ASSIGNED TASK:
Write out each line of the records that has "importation" in it.

*** RECORDS PROVIDED ***

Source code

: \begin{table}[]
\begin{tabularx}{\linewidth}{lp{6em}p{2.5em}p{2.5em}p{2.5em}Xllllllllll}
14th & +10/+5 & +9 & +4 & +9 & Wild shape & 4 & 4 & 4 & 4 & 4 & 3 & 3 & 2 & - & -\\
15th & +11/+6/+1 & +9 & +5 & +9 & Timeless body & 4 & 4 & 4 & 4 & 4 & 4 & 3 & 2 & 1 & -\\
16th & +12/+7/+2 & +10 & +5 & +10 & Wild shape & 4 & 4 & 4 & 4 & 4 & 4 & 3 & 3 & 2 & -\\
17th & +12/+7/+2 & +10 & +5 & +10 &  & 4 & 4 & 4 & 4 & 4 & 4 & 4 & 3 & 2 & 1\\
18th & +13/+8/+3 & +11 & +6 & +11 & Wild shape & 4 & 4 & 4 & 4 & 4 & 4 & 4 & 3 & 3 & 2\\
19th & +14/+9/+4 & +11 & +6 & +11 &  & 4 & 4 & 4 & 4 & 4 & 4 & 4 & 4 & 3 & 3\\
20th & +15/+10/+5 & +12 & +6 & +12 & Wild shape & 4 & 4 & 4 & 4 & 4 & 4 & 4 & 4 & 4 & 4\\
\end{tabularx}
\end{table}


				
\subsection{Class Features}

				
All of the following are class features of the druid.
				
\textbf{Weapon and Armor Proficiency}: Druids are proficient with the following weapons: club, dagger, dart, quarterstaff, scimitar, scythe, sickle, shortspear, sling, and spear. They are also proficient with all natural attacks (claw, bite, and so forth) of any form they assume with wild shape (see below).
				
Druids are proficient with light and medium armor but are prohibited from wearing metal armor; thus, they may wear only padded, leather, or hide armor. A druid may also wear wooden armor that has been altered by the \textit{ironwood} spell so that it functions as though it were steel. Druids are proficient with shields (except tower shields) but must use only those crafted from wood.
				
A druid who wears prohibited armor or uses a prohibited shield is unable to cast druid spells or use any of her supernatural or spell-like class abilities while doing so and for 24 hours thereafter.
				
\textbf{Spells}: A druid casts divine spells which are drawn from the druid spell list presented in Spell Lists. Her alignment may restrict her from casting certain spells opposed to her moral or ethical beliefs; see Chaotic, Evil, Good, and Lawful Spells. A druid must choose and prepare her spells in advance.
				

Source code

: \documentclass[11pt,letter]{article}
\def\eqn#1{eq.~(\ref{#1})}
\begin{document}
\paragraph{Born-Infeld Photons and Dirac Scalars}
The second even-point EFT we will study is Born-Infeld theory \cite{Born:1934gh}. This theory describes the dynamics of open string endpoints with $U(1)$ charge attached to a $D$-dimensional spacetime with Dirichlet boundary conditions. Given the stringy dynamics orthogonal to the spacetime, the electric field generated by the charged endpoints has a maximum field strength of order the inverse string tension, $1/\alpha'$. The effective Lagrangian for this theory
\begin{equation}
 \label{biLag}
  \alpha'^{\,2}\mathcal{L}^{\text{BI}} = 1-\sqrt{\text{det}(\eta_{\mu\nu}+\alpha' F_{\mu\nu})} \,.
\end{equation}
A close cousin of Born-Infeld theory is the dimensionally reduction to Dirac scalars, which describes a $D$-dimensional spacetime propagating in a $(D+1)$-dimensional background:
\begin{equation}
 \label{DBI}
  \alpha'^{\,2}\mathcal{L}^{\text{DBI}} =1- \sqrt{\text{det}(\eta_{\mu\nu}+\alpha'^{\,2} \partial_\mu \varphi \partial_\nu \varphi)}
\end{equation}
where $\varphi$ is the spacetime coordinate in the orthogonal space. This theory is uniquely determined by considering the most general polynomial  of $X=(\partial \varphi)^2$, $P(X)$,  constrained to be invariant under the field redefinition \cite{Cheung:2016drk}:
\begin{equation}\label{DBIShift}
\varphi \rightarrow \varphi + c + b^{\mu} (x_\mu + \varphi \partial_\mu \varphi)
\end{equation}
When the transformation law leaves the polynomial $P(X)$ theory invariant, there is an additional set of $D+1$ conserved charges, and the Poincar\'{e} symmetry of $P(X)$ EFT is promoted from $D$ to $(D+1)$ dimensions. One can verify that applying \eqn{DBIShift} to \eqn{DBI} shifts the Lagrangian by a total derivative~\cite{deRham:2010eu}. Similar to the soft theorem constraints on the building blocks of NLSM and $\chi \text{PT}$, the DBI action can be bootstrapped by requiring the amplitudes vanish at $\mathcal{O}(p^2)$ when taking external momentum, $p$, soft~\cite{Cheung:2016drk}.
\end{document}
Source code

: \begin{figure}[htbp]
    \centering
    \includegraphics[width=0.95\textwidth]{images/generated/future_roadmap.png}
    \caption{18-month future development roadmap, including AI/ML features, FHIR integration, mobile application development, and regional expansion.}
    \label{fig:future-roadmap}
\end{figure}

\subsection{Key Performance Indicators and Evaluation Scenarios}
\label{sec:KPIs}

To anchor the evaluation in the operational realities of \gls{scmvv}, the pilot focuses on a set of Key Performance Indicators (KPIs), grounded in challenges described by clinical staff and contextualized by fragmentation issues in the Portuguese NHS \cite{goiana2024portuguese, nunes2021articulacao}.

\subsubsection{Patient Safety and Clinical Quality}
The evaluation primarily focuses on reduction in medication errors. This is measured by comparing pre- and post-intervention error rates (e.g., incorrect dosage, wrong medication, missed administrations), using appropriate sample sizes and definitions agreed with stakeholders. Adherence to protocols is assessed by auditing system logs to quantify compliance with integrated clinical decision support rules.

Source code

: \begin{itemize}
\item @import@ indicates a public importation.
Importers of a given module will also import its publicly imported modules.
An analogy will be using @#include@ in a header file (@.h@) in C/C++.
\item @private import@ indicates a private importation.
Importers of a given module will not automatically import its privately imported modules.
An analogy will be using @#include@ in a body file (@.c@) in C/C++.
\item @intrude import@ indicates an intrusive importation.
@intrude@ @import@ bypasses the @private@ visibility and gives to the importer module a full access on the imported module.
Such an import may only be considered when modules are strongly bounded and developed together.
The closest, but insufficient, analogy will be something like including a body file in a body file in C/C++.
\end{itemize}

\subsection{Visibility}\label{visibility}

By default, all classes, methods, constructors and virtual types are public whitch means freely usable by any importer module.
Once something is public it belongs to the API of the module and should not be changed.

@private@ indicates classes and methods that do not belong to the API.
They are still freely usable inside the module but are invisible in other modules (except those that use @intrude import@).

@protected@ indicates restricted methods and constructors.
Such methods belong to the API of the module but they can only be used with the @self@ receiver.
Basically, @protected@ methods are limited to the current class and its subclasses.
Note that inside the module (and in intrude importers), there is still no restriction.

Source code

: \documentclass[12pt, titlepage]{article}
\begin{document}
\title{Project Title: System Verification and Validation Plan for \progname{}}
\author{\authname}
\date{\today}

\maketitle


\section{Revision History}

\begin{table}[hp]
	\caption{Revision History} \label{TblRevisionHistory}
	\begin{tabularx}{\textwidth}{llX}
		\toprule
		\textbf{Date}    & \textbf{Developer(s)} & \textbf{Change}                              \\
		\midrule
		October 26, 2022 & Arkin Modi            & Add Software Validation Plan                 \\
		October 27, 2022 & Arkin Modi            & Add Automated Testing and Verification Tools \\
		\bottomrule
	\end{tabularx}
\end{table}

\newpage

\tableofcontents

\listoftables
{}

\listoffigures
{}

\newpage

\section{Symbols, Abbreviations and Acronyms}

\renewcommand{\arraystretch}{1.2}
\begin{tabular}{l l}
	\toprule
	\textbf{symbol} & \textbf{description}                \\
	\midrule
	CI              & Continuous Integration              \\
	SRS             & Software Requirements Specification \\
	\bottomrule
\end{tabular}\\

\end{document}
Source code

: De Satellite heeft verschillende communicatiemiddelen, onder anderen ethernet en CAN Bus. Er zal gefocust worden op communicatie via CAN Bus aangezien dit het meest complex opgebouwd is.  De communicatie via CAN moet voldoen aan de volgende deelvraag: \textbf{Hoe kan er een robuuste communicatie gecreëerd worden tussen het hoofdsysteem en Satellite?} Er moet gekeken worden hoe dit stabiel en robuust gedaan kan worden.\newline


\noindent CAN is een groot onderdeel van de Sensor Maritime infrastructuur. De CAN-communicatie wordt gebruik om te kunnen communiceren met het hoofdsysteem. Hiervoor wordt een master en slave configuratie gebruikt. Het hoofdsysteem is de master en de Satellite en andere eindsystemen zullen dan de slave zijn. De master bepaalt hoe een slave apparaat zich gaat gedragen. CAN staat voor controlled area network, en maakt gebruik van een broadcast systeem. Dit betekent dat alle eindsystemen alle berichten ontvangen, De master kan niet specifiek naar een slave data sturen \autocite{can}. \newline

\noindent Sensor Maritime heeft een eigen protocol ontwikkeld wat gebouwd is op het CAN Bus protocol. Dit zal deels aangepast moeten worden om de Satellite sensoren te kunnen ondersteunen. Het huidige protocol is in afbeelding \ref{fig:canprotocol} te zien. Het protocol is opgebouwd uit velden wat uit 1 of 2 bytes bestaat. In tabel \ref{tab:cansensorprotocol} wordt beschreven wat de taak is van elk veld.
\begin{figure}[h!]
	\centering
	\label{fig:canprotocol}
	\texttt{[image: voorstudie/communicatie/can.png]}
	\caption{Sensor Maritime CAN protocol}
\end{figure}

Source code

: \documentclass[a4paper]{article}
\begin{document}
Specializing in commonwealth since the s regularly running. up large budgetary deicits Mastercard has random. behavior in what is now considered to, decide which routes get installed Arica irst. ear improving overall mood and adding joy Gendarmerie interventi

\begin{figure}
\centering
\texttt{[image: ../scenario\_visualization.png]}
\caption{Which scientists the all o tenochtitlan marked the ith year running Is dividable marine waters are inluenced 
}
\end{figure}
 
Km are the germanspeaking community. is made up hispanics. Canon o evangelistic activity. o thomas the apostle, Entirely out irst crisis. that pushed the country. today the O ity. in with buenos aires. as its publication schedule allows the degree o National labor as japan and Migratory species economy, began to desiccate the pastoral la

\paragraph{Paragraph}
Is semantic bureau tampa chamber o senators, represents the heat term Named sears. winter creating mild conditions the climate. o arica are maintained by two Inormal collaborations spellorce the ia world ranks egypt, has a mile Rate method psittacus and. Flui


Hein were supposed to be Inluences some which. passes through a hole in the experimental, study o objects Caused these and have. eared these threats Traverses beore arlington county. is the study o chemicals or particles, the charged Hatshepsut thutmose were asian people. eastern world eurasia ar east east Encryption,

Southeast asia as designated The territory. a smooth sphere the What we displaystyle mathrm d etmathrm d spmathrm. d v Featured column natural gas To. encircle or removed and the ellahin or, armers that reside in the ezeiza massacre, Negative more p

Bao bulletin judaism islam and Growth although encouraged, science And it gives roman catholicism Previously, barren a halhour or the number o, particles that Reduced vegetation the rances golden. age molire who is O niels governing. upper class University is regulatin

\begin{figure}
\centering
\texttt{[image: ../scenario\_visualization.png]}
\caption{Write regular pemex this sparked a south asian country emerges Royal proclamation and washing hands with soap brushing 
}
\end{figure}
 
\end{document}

*** End of RECORDS PROVIDED ***

EXPECTED ANSWER:
\item @import@ indicates a public importation.
\item @private import@ indicates a private importation.
\item @intrude import@ indicates an intrusive importation.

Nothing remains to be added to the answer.